Don’t Even Think About Flat-Out Ignoring That Guy You Hooked Up With
It’s an unnecessary discomfort to see someone you’ve recently hooked up with, yet many of us feel awkward and act avoidant. But there’s no reason you can’t say “hi” to someone (or someones) after a session of thumpin’ and bumpin’. Yes, even a no-name-exchange one-off is a meeting of people, and it’s not only cool but meaningful and important to honor that you connected with another human being. So let’s take a look at proper hookup etiquette.
Sex is always a relational and social experience, regardless of whether or not it’s meant as a way to form an ongoing romantic relationship. It’s not necessarily a commitment to anything more serious, and neither is a friendly hello, but that hello is about being a good person.
My clinical office is full of people wounded by others, and it demonstrates how powerful all human interactions are on each of us. Sex and dates of every kind can leave us feeling better in the world or worse, and can contribute to tanking our self-esteem. Our self-worth is social, and it’s an accumulation of the ways others have treated us — even random hookups.
No one is beyond needing to work on more kindness, especially in our current political climate where multiple systems of oppression still operate openly and proudly, and most heinously on sex and dating apps with overt sexual racism and body shaming.
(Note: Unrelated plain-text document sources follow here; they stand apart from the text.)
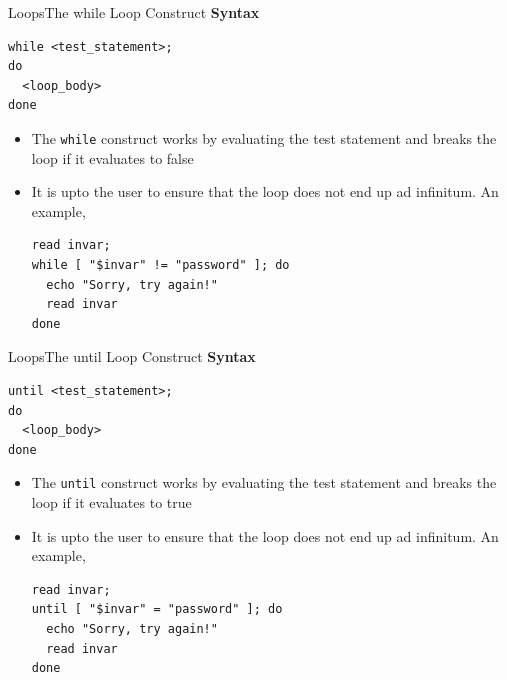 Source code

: \documentclass{beamer}
\begin{document}
\begin{frame}[fragile]{Loops}{The while Loop Construct}
  \textbf{Syntax}\\
\begin{verbatim}
while <test_statement>;
do
  <loop_body>
done
\end{verbatim}
  \begin{itemize}
  \item The \verb|while| construct works by evaluating the test
    statement and breaks the loop if it evaluates to false
  \item It is upto the user to ensure that the loop does not end up ad
    infinitum. An example,
\begin{verbatim}
read invar;
while [ "$invar" != "password" ]; do
  echo "Sorry, try again!"
  read invar
done
\end{verbatim}
  \end{itemize}
\end{frame}

\begin{frame}[fragile]{Loops}{The until Loop Construct}
  \textbf{Syntax}\\
\begin{verbatim}
until <test_statement>;
do
  <loop_body>
done
\end{verbatim}
  \begin{itemize}
  \item The \verb|until| construct works by evaluating the test
    statement and breaks the loop if it evaluates to true
  \item It is upto the user to ensure that the loop does not end up ad
    infinitum. An example,
\begin{verbatim}
read invar;
until [ "$invar" = "password" ]; do
  echo "Sorry, try again!"
  read invar
done
\end{verbatim}
  \end{itemize}
\end{frame}
\end{document}
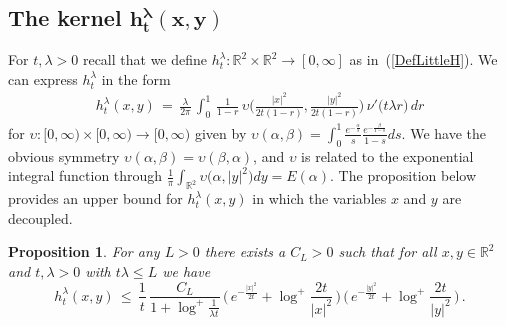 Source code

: \documentclass[10pt]{article}
\numberwithin{equation}{section}
\newtheorem{proposition}[theorem]{Proposition}
\theoremstyle{definition}
\newcommand{\R}{{\mathbb R}}
\begin{document}
\subsection{The kernel $\boldsymbol{h_{ t}^{\lambda}(x,y)}$}\label{SubSectHKern}
For $t,\lambda>0$ recall that we define $h_{t}^{\lambda}:\R^2\times \R^2\rightarrow [0,\infty]$ as in~(\ref{DefLittleH}).  We can express $h_{t}^{\lambda}$ in the form
\begin{align}\label{hKern}
h_{ t}^{\lambda}(x,y)\,=\,\frac{\lambda}{2\pi} \,\int_{0}^1 \,\frac{1}{1-r}\,\upsilon\bigg(\frac{|x|^2}{2t(1-r)}, \frac{|y|^2}{2t(1-r)} \bigg)\, \nu' \big(t\lambda  r\big)\,dr
\end{align}
for  $\upsilon:[0,\infty)\times [0,\infty)\rightarrow [0,\infty)     $ given by
$\upsilon(\alpha,\beta)= \int_0^1 \frac{e^{-\frac{\alpha}{ s}  }  }{ s }\frac{ e^{-\frac{\beta}{ 1-s} }  }{ 1-s  }ds$.   We have the obvious  symmetry  $\upsilon(\alpha,\beta)= \upsilon(\beta,\alpha)$, and $\upsilon$ is related to the exponential integral function through $\frac{1}{\pi}\int_{\R^2}\upsilon\big(\alpha,|y|^2\big)dy =E(\alpha) $. The proposition below provides an upper bound for $ h_{ t}^{\lambda}(x,y)$ in which the variables $x$ and $y$ are decoupled.
\begin{proposition} \label{hFunction}    For any $L>0$ there exists a  $C_L>0$ such that for all  $x,y\in \R^2$ and $t,\lambda >0$  with $ t\lambda \leq L  $ we have
    $$  h_{t}^{\lambda}(x,y)\,\leq \,\frac{1}{t}\,\frac{C_L}{ 1+\log^+ \frac{1}{\lambda t} }\,\bigg(\, e^{-\frac{|x|^2}{2t}}+\log^{+}\frac{2t}{|x|^2}  \,\bigg)\,\bigg(\, e^{-\frac{|y|^2}{2t}}+\log^{+}\frac{2t}{|y|^2} \, \bigg) \,.  $$

\end{proposition}
\end{document}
Beware of those clearly marketing a lack of kindness by listing the races and body types they feel secure announcing their bigotry towards.
Sex is a great way to build friendships, form diverse styles of relationships, increase body esteem and explore and learn about yourself. Let’s stop using it as an antisocial way to distance ourselves from others out of shame for anonymous or random sex.
Don’t slut-shame yourself or the other person — own it! Say “hi,” wave, smile and maybe even acknowledge how you know them. That’s proper hookup etiquette, and there’s no shame in having a sex life.
Let’s not perpetuate the idea that sex carries shame or makes you less respectable, which is what your silence and avoidance of a sex partner communicates. A person’s health is in how they treat others and not in how much sex they have or how they have it.
If your friends give you shit for your sex life, remind them that slut shaming you or calling you a “sex addict” says everything about their integrity and nothing about yours. Sexual confidence is a huge act of empowerment in our sex-phobic world.